Com quase duas décadas de experiência no setor regulatório no Brasil e há cinco anos atuando no Pnuma (Programa das Nações Unidas para o Meio Ambiente), a oceanógrafa Leticia Carvalho é candidata ao posto de secretária-geral da Autoridade Internacional dos Fundos Marinhos (ISA, na sigla em inglês), entidade responsável pelas regras da controversa mineração em alto-mar.
Leticia Carvalho, 50, concorre contra o atual líder da organização, o britânico Michael Lodge, que tenta seu terceiro mandato. Há muito tempo criticado por ambientalistas por sua proximidade com as mineradoras, o adversário da brasileira —que é apoiado no pleito por Kiribati, não pelo Reino Unido— enfrenta agora também questionamentos sobre o uso de recursos da entidade.
Em entrevista à Folha a partir de Kingston, na Jamaica, onde acontece a eleição na próxima sexta-feira (2), a candidata se disse confiante na vitória e defendeu a necessidade de trazer mudanças à organização que, segundo ela, "passa por uma crise de governança".

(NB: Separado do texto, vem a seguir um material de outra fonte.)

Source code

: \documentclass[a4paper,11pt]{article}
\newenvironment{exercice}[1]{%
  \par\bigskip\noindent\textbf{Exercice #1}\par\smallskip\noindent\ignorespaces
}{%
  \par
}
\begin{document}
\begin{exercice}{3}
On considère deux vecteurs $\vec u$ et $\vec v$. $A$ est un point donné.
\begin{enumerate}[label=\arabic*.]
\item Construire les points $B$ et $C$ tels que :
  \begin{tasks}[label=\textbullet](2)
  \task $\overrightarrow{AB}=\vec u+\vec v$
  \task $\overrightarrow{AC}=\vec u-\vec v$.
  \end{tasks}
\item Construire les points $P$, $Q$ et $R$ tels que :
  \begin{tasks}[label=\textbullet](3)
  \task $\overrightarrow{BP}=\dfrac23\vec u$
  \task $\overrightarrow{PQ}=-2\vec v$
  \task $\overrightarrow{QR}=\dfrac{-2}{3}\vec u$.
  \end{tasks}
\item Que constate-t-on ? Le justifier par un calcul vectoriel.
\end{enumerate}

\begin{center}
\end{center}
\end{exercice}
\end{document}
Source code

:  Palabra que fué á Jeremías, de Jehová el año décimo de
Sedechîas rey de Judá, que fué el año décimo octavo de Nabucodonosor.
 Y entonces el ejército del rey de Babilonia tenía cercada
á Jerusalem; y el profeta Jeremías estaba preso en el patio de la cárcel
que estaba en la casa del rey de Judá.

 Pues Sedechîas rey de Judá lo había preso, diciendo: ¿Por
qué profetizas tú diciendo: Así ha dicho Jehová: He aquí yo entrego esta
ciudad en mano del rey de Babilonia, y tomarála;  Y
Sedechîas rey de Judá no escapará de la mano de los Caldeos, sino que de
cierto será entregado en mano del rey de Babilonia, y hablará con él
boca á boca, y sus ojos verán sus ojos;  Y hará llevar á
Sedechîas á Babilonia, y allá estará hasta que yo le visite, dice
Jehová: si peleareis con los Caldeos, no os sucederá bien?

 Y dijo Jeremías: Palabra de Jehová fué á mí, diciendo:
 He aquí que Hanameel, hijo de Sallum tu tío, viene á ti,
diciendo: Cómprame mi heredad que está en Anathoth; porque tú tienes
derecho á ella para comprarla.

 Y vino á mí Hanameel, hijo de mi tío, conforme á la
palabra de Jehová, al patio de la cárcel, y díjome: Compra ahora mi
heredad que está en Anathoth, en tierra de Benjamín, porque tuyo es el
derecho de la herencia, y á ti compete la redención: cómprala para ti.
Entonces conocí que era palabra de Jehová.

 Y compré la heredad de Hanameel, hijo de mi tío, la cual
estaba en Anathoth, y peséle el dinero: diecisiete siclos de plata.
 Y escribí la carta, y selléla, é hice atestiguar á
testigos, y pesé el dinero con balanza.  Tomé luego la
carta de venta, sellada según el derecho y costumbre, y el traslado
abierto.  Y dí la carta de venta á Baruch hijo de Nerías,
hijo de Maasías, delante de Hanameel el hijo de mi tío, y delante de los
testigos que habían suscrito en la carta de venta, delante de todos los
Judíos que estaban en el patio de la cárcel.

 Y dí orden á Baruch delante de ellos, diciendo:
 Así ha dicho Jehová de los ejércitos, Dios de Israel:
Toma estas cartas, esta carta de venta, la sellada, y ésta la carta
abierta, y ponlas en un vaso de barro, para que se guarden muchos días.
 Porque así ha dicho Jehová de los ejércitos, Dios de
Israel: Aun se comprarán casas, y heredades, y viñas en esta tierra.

A oceanógrafa afirma que é possível conciliar o desenvolvimento de um código de mineração em alto-mar e a proteção do meio ambiente, mas reconhece que inevitavelmente "haverá sacrifícios".

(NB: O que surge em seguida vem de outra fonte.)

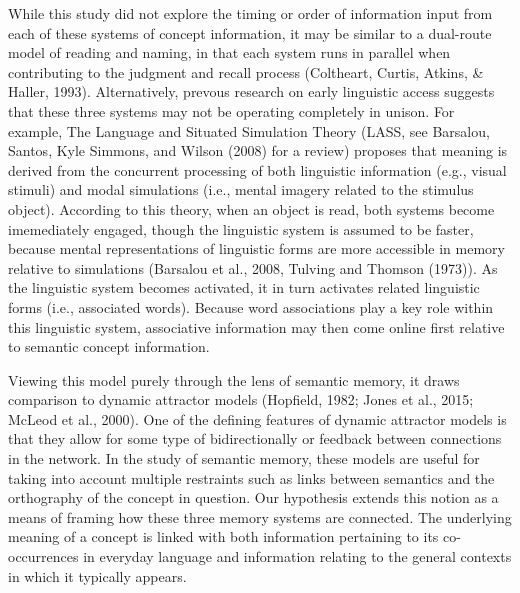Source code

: \documentclass[english,,man]{apa6}
\begin{document}
While this study did not explore the timing or order of information
input from each of these systems of concept information, it may be
similar to a dual-route model of reading and naming, in that each system
runs in parallel when contributing to the judgment and recall process
(Coltheart, Curtis, Atkins, \& Haller, 1993). Alternatively, prevous
research on early linguistic access suggests that these three systems
may not be operating completely in unison. For example, The Language and
Situated Simulation Theory (LASS, see Barsalou, Santos, Kyle Simmons,
and Wilson (2008) for a review) proposes that meaning is derived from
the concurrent processing of both linguistic information (e.g., visual
stimuli) and modal simulations (i.e., mental imagery related to the
stimulus object). According to this theory, when an object is read, both
systems become imemediately engaged, though the linguistic system is
assumed to be faster, because mental representations of linguistic forms
are more accessible in memory relative to simulations (Barsalou et al.,
2008, Tulving and Thomson (1973)). As the linguistic system becomes
activated, it in turn activates related linguistic forms (i.e.,
associated words). Because word associations play a key role within this
linguistic system, associative information may then come online first
relative to semantic concept information.

Viewing this model purely through the lens of semantic memory, it draws
comparison to dynamic attractor models (Hopfield, 1982; Jones et al.,
2015; McLeod et al., 2000). One of the defining features of dynamic
attractor models is that they allow for some type of bidirectionally or
feedback between connections in the network. In the study of semantic
memory, these models are useful for taking into account multiple
restraints such as links between semantics and the orthography of the
concept in question. Our hypothesis extends this notion as a means of
framing how these three memory systems are connected. The underlying
meaning of a concept is linked with both information pertaining to its
co-occurrences in everyday language and information relating to the
general contexts in which it typically appears.
\end{document}
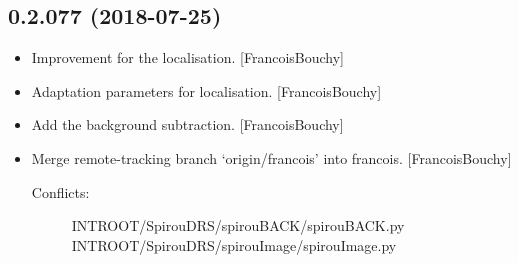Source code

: \documentclass[a4paper,10pt,english]{report}
\begin{document}
\subsection{0.2.077 (2018-07-25)}
\label{\detokenize{misc/changelog:id384}}\begin{itemize}
\item {} 
Improvement for the localisation. {[}FrancoisBouchy{]}

\item {} 
Adaptation parameters for localisation. {[}FrancoisBouchy{]}

\item {} 
Add the background subtraction. {[}FrancoisBouchy{]}

\item {} 
Merge remote-tracking branch ‘origin/francois’ into francois.
{[}FrancoisBouchy{]}
\begin{description}
\item[{Conflicts:}] \leavevmode
{}
INTROOT/SpirouDRS/spirouBACK/spirouBACK.py
INTROOT/SpirouDRS/spirouImage/spirouImage.py

\end{description}

\end{itemize}
\end{document}
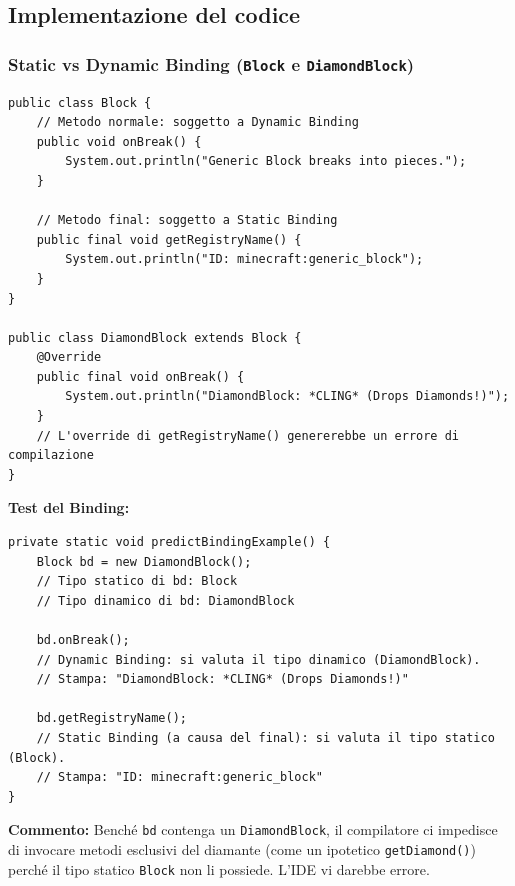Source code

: \documentclass[12pt, a4paper]{article}
\begin{document}
\subsection{Implementazione del codice}

\subsubsection{Static vs Dynamic Binding (\texttt{Block} e \texttt{DiamondBlock})}
\begin{verbatim}
public class Block {
    // Metodo normale: soggetto a Dynamic Binding
    public void onBreak() {
        System.out.println("Generic Block breaks into pieces.");
    }
    
    // Metodo final: soggetto a Static Binding
    public final void getRegistryName() {
        System.out.println("ID: minecraft:generic_block");
    }
}

public class DiamondBlock extends Block {
    @Override
    public final void onBreak() {
        System.out.println("DiamondBlock: *CLING* (Drops Diamonds!)");
    }
    // L'override di getRegistryName() genererebbe un errore di compilazione
}
\end{verbatim}

\textbf{Test del Binding:}
\begin{verbatim}
private static void predictBindingExample() {
    Block bd = new DiamondBlock(); 
    // Tipo statico di bd: Block
    // Tipo dinamico di bd: DiamondBlock

    bd.onBreak(); 
    // Dynamic Binding: si valuta il tipo dinamico (DiamondBlock).
    // Stampa: "DiamondBlock: *CLING* (Drops Diamonds!)"

    bd.getRegistryName();
    // Static Binding (a causa del final): si valuta il tipo statico (Block).
    // Stampa: "ID: minecraft:generic_block"
}
\end{verbatim}
\textbf{Commento:} Benché \texttt{bd} contenga un \texttt{DiamondBlock}, il compilatore ci impedisce di invocare metodi esclusivi del diamante (come un ipotetico \texttt{getDiamond()}) perché il tipo statico \texttt{Block} non li possiede. L'IDE vi darebbe errore.

\newpage
\end{document}
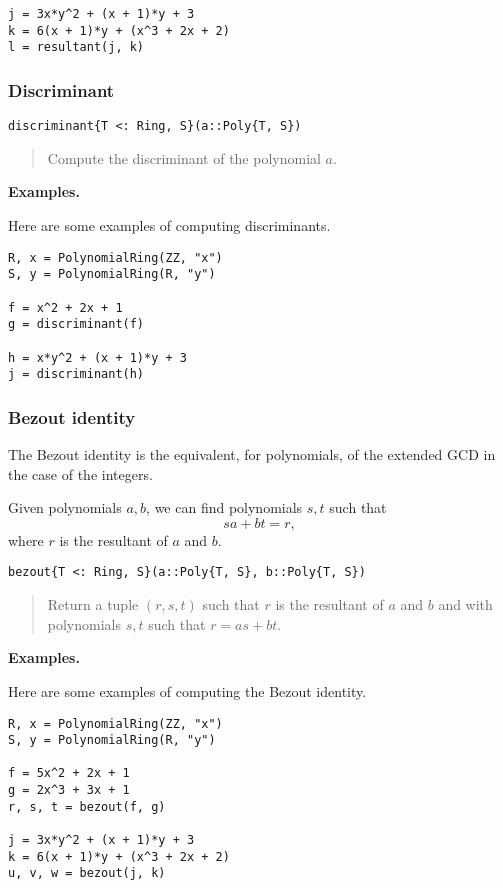 \documentclass[a4paper,10pt]{article}
\newcommand{\desc}[1]{\vspace{-3mm}\begin{quote}#1\end{quote}}
\begin{document}
{{{\begin{lstlisting}
j = 3x*y^2 + (x + 1)*y + 3
k = 6(x + 1)*y + (x^3 + 2x + 2)
l = resultant(j, k)
\end{lstlisting}

\subsubsection{Discriminant}

\begin{lstlisting}
discriminant{T <: Ring, S}(a::Poly{T, S})
\end{lstlisting}

\desc{Compute the discriminant of the polynomial $a$.}

\textbf{Examples.}

Here are some examples of computing discriminants.

\begin{lstlisting}
R, x = PolynomialRing(ZZ, "x")
S, y = PolynomialRing(R, "y")

f = x^2 + 2x + 1
g = discriminant(f)

h = x*y^2 + (x + 1)*y + 3
j = discriminant(h)
\end{lstlisting}

\subsubsection{Bezout identity}

The Bezout identity is the equivalent, for polynomials, of the extended GCD
in the case of the integers.

Given polynomials $a, b$, we can find polynomials $s, t$ such that
$$sa + bt = r,$$
where $r$ is the resultant of $a$ and $b$.

\begin{lstlisting}
bezout{T <: Ring, S}(a::Poly{T, S}, b::Poly{T, S})
\end{lstlisting}

\desc{Return a tuple $(r, s, t)$ such that $r$ is the resultant of $a$ and $b$
and with polynomials $s, t$ such that $r = as + bt$.}

\textbf{Examples.}

Here are some examples of computing the Bezout identity.

\begin{lstlisting}
R, x = PolynomialRing(ZZ, "x")
S, y = PolynomialRing(R, "y")

f = 5x^2 + 2x + 1
g = 2x^3 + 3x + 1
r, s, t = bezout(f, g)

j = 3x*y^2 + (x + 1)*y + 3
k = 6(x + 1)*y + (x^3 + 2x + 2)
u, v, w = bezout(j, k)
\end{lstlisting}

}}}
\end{document}
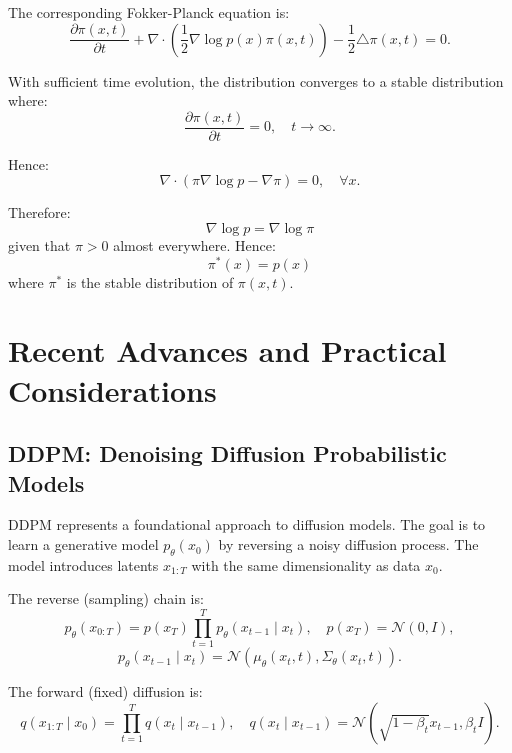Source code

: The corresponding Fokker-Planck equation is:
\begin{equation}
\frac{\partial\pi(x,t)}{\partial t} + \nabla \cdot \left(\frac{1}{2}\nabla\log p(x) \pi(x,t)\right) - \frac{1}{2}\triangle \pi(x,t) = 0.
\end{equation}

With sufficient time evolution, the distribution converges to a stable distribution where:
\begin{equation}
\frac{\partial \pi(x,t)}{\partial t} = 0, \quad t \to \infty.
\end{equation}

Hence:
\begin{equation}
\nabla \cdot (\pi\nabla\log p - \nabla\pi) = 0, \quad \forall x.
\end{equation}

Therefore:
\begin{equation}
\nabla\log p = \nabla\log \pi
\end{equation}
given that $\pi > 0$ almost everywhere. Hence:
\begin{equation}
\pi^*(x) = p(x)
\end{equation}
where $\pi^*$ is the stable distribution of $\pi(x, t)$.

\section{Recent Advances and Practical Considerations}

\subsection{DDPM: Denoising Diffusion Probabilistic Models}

DDPM represents a foundational approach to diffusion models. The goal is to learn a generative model $p_\theta(x_0)$ by reversing a noisy diffusion process. The model introduces latents $x_{1:T}$ with the same dimensionality as data $x_0$.

The reverse (sampling) chain is:
\begin{equation}
p_\theta(x_{0:T}) = p(x_T)\prod_{t=1}^{T} p_\theta(x_{t-1} \mid x_t), \quad p(x_T) = \mathcal{N}(0,I),
\end{equation}
\begin{equation}
p_\theta(x_{t-1} \mid x_t) = \mathcal{N}(\mu_\theta(x_t,t), \Sigma_\theta(x_t,t)).
\end{equation}

The forward (fixed) diffusion is:
\begin{equation}
q(x_{1:T} \mid x_0) = \prod_{t=1}^{T} q(x_t \mid x_{t-1}), \quad q(x_t \mid x_{t-1}) = \mathcal{N}(\sqrt{1-\beta_t} x_{t-1}, \beta_t I).
\end{equation}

Um dos principais objetos da ISA, a mineração em alto—mar —que ainda não existe comercialmente, apenas através de licenças exploratórias de pesquisa— é criticada por ambientalistas, que apontam a possibilidade de danos irreversíveis aos ecossistemas. A demanda de componentes para bateria de carros elétricos, no entanto, tornou esse tipo de extrativismo atraente para segmentos da indústria.
Para Leticia Carvalho, o fracasso no estabelecimento de regras por parte da ISA pode encorajar países a avançarem por conta própria, e sem as devidas salvaguardas ambientais, dentro do território de suas águas jurisdicionais.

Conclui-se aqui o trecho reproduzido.